=== TRY IT ===
Your task is to find every line of the data that holds the string "docs" and copy it.

** Opening PROVIDED INFORMATION block **

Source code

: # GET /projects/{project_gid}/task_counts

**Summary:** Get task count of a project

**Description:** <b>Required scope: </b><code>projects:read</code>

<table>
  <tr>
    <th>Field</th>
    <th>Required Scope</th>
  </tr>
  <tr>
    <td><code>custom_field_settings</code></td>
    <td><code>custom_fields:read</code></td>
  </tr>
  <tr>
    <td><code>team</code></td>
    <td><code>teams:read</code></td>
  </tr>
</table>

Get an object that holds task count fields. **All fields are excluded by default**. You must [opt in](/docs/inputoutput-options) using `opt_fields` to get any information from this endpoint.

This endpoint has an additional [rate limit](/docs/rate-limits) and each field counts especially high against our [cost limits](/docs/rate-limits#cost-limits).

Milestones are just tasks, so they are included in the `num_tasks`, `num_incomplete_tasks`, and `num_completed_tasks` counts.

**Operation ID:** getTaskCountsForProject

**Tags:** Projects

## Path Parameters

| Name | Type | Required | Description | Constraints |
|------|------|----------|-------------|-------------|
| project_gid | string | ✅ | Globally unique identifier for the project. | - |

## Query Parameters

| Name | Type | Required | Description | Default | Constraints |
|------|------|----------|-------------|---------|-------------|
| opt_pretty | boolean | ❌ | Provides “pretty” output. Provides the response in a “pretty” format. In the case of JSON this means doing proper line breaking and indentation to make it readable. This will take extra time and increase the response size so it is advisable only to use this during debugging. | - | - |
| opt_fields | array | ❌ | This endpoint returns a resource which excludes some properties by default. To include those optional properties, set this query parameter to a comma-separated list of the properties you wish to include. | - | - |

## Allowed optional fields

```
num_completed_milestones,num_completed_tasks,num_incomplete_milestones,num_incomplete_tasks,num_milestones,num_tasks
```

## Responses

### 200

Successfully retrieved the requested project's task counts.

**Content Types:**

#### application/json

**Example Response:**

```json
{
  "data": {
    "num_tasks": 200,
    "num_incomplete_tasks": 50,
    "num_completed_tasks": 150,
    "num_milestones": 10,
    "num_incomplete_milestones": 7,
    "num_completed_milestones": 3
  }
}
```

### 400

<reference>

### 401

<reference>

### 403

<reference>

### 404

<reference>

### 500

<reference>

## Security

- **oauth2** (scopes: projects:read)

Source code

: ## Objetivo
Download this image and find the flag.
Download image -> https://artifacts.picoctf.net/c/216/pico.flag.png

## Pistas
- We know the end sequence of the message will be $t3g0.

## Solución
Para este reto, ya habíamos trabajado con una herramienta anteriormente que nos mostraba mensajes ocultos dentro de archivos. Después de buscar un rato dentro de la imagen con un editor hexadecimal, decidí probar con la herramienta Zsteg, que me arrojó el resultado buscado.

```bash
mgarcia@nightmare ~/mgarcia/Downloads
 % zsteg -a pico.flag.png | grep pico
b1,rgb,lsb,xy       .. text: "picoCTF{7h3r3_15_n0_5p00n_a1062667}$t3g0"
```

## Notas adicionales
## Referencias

** Closing PROVIDED INFORMATION block **

=== TASK RESULT ===
Get an object that holds task count fields. **All fields are excluded by default**. You must [opt in](/docs/inputoutput-options) using `opt_fields` to get any information from this endpoint.
This endpoint has an additional [rate limit](/docs/rate-limits) and each field counts especially high against our [cost limits](/docs/rate-limits#cost-limits).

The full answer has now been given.